Lily, Rosemary and the Jack of Hearts

bildGALERIE THOMAN INNSBRUCK
 03.12.2022. - 10.03.2023



Eröffnung: 3. Dezember 2022, 18 Uhr

 


AXEL JONSSON, Greensleves, 2022, oil on cotton, 185 x 146 cm
Photo © Galerie Elisabeth & Klaus Thoman / WEST.Fotostudio

“Rosemary started drinkin’ hard and seein’ her reflection in the knife”, krächzt die Stimme von Bob Dylan im Folksong Lily, Rosemary and the Jack of Hearts (1975). Nur Sekunden vom Mord an ihrem Mann Big Jim entfernt erkennt sich die Protagonistin im blitzenden Messer als künftige Täterin. Ein anderes Bild zeigt Lily im Treppenhaus eines Saloons, mit gerunzelter Stirn, über den nächsten Spielzug ihres „Five Card Stud“ nachdenkend.
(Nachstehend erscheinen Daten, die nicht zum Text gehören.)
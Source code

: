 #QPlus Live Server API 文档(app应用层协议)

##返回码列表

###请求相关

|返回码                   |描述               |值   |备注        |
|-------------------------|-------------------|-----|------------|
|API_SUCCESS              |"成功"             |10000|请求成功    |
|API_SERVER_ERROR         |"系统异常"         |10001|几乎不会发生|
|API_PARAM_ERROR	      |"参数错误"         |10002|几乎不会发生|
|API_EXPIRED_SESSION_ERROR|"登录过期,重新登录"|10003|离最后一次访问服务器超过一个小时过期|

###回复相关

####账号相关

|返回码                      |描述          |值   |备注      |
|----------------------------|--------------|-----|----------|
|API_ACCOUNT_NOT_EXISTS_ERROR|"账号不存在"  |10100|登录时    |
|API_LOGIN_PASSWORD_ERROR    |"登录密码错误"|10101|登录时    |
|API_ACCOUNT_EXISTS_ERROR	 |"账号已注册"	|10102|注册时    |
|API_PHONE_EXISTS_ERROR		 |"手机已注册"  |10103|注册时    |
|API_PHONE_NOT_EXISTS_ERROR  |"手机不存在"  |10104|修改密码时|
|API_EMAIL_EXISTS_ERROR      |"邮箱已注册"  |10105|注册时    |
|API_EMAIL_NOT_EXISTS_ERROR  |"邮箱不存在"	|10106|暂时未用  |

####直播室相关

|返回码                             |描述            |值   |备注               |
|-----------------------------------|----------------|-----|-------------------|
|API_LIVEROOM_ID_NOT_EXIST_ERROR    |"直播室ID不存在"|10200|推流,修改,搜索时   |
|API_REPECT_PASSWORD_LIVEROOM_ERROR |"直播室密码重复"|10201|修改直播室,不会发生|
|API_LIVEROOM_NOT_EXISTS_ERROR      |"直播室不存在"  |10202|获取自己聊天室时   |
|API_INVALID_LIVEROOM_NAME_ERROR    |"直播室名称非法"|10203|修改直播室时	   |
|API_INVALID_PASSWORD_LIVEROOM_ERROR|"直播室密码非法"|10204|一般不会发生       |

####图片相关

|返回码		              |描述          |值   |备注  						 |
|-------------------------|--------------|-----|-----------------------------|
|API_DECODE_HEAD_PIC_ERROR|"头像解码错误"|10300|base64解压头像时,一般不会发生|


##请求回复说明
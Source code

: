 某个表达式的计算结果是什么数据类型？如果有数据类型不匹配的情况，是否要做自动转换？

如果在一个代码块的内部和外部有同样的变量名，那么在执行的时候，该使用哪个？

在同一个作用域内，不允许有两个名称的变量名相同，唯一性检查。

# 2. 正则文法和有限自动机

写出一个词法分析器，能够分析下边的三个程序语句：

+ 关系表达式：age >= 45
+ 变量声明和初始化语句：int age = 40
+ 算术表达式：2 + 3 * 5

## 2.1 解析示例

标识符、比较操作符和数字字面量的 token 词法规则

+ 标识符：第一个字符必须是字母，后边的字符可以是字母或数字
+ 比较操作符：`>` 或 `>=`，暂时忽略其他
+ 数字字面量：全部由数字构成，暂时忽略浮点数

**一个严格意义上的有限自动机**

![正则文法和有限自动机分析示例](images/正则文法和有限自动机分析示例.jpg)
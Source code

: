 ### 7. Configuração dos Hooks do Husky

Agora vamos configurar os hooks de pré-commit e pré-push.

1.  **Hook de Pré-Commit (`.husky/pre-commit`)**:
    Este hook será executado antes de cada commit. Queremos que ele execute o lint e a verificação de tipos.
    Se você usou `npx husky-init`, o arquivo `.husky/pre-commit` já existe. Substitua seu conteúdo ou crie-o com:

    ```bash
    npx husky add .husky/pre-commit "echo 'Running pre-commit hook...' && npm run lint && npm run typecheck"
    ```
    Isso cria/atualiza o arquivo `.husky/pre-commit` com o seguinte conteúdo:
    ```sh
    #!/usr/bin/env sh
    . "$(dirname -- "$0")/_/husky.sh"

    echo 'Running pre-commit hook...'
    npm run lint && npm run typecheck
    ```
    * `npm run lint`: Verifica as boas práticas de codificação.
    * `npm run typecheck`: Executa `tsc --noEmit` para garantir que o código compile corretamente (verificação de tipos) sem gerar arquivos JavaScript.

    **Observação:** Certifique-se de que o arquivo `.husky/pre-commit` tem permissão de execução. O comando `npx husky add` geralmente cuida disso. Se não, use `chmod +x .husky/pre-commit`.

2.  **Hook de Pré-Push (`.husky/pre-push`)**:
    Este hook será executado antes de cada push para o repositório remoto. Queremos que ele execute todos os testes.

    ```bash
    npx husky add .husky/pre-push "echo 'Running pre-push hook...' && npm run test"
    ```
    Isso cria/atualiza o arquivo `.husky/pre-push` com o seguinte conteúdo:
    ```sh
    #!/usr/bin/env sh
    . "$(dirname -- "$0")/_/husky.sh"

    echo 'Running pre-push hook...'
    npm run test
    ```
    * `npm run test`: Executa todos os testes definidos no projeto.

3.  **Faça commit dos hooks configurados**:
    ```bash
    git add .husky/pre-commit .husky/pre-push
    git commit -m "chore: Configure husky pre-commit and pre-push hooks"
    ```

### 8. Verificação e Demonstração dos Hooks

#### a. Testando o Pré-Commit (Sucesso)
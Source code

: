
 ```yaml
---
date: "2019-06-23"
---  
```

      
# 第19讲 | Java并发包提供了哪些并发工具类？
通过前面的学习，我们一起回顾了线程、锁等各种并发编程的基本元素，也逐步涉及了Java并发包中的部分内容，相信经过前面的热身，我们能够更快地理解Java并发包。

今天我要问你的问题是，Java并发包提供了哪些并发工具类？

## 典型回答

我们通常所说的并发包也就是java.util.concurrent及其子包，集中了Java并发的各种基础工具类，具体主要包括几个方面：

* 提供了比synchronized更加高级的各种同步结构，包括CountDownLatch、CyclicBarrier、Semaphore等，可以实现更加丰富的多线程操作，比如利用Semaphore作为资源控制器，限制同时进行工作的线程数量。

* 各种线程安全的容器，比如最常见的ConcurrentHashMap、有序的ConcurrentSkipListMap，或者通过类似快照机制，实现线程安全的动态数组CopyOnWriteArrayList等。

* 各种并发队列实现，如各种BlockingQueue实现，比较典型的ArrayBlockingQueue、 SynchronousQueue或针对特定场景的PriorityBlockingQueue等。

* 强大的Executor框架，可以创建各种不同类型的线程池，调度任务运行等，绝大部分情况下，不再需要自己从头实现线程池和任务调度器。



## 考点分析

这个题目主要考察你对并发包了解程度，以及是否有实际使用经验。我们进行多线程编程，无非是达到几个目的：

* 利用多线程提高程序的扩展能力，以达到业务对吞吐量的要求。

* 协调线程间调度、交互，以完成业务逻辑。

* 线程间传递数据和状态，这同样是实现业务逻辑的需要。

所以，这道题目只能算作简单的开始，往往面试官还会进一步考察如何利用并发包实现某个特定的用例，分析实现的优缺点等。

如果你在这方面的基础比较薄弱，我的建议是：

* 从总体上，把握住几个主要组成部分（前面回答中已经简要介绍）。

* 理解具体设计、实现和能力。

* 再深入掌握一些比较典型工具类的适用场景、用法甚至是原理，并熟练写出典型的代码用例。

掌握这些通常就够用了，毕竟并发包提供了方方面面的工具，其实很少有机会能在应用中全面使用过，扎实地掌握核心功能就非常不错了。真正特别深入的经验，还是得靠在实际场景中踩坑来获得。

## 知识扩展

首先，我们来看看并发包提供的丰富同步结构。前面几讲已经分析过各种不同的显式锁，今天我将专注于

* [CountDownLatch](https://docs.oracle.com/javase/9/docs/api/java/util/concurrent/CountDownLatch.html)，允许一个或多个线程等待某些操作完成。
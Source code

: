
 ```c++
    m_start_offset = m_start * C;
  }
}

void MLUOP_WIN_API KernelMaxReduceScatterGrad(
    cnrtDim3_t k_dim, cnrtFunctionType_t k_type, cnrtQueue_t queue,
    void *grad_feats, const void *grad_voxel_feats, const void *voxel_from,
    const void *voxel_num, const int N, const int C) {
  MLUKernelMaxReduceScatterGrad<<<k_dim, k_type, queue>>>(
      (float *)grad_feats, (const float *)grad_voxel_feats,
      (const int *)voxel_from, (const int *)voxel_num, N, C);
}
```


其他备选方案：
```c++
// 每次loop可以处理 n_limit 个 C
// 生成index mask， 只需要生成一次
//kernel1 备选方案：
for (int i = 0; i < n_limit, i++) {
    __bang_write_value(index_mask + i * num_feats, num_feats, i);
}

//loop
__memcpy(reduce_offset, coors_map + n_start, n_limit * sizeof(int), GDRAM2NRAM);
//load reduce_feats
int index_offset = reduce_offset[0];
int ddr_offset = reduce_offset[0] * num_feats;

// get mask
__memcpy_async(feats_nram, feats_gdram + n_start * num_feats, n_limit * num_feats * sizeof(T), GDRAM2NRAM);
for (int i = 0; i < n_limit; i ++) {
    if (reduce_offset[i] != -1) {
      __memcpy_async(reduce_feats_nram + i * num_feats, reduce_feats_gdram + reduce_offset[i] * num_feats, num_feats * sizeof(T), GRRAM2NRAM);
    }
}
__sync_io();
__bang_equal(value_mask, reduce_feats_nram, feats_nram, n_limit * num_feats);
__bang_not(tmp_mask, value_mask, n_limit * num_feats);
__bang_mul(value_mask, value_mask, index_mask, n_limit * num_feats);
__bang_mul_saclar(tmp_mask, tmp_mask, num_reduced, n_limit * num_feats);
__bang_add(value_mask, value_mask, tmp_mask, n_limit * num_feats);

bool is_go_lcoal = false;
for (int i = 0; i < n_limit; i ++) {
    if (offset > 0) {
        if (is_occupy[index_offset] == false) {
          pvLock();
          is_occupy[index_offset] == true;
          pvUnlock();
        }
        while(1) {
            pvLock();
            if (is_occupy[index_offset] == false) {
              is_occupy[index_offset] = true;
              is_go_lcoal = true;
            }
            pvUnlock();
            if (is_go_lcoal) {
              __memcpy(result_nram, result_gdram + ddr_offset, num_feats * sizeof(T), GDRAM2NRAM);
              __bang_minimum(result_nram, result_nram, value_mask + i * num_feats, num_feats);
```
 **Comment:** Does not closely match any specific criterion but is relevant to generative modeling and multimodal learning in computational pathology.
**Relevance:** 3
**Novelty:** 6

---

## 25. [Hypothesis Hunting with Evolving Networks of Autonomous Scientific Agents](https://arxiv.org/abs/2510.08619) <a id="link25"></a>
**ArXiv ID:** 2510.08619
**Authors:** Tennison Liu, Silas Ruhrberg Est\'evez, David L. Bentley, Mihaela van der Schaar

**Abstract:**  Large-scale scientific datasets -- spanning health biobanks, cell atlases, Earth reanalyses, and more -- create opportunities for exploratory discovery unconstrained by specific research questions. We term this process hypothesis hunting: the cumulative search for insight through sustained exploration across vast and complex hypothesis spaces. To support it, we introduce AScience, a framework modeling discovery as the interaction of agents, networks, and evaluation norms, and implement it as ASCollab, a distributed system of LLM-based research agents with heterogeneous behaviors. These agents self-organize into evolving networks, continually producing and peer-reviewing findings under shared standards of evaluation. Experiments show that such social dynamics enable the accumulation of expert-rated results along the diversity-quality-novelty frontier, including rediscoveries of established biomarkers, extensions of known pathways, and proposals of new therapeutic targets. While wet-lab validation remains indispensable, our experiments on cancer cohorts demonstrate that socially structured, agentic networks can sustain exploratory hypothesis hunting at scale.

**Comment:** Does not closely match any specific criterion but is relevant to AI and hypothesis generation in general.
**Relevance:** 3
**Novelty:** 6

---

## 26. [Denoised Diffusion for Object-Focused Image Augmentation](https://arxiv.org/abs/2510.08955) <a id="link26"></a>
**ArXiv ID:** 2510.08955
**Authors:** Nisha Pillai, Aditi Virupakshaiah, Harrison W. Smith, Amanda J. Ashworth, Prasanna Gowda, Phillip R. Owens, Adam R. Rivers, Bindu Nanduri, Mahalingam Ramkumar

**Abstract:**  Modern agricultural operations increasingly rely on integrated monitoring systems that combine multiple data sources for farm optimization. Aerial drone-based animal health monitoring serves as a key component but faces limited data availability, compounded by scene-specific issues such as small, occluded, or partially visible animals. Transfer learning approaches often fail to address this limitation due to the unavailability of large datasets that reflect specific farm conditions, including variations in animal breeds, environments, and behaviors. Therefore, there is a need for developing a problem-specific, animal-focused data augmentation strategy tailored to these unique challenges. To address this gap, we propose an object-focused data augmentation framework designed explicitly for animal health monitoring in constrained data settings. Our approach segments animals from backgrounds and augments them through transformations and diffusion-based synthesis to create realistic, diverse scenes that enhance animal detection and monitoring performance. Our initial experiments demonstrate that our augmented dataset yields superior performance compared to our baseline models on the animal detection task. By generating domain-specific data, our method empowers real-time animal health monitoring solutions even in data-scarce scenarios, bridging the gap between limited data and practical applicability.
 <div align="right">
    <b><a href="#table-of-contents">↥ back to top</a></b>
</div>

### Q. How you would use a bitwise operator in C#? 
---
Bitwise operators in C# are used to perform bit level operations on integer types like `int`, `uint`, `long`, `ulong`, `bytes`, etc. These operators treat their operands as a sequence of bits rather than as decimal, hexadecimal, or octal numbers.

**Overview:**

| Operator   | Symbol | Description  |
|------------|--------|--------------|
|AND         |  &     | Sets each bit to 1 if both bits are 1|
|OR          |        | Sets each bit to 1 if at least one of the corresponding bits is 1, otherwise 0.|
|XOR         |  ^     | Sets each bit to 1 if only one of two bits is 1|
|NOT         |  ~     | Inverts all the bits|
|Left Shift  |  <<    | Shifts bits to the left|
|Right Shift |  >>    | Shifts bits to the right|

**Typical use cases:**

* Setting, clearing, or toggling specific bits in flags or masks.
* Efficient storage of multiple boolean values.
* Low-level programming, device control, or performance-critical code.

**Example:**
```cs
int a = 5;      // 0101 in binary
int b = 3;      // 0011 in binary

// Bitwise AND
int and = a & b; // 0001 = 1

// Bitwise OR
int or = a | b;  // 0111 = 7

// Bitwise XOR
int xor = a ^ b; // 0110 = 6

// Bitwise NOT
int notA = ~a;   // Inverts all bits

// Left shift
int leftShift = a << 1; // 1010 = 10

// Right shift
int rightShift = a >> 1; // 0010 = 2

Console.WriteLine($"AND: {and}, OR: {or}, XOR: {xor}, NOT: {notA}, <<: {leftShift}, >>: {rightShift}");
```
Wie im Setting eines spannungsgeladenen Western sind es die großen und kleinen Entscheidungsmomente, die kurzen Augenblicke des menschlichen Abwägens, die Axel Jonsson als Motive erarbeitet. Jede noch so scheue Bewegung kann ein Auslöser sein oder eine unspezifische Handlung ins Rollen bringen. Das gilt für die brachiale Schenkelgeburt des Gottes Dionysos wie auch für den plötzlichen Start eines Motorboots in dunklen Gewässern.

Mit Rückgriffen auf kulturelle Text- und Bildtraditionen durchwandert Jonsson die konzeptuellen Narrative der westlichen Welt – Popkultur, Coming-of-Age Szenen, griechische und nördliche Mythologie, der Western oder das europäische Mittelalter –, um sie in die zeitgenössische Gegenwart zu übertragen. Dabei geht es Jonsson trotz des figurativen Realismus nicht um die Ausarbeitung thematischer Erzählformate oder Fragen der Repräsentation. Die Bildensembles stehen zwar in Beziehung zueinander, ergeben eine Choreografie der Malerei, doch verweigern sie einen formalen Ordnungszusammenhang.

Jonsson nutzt die Spezifität des Malereimediums als Strategie, um sich der ästhetischen Beobachtung von menschlichen Handlungen, Interaktionen und Beziehungen zu widmen. Der Fokus liegt auf vorsichtigen Regungen, dem sorgfältigen Herausschälen von Gestik und Mimik, dem modellieren idealtypischer Körperbilder. Dabei bedient sich Jonsson trotz einer genauen Pinselführung an einem naiven, illustrativen Malstil, der ihn weder im Register der Hommage noch der Kritik verorten lässt. Auch fällt das Nebeneinander von singulären körperlichen Eigenschaften in den Bildern auf. Adern, Kinn und Adamsapfel nehmen plastische Dimensionen an und verleihen den Figuren androgyne Züge. Sie scheinen in sich zu ruhen und nur langsame stoische Bewegungen auszuführen. Das lässt den operativen Aufbau des Spannungsbogens auch auf einer symbolischen Ebene spürbar werden und spielt mit der Erwartungshaltung der Betrachter*innen – um at high noon – im entscheidenden Moment, sowohl auf formaler und als auch narrativen Ebene, für das Paradigma eines offenen Endes zu werben.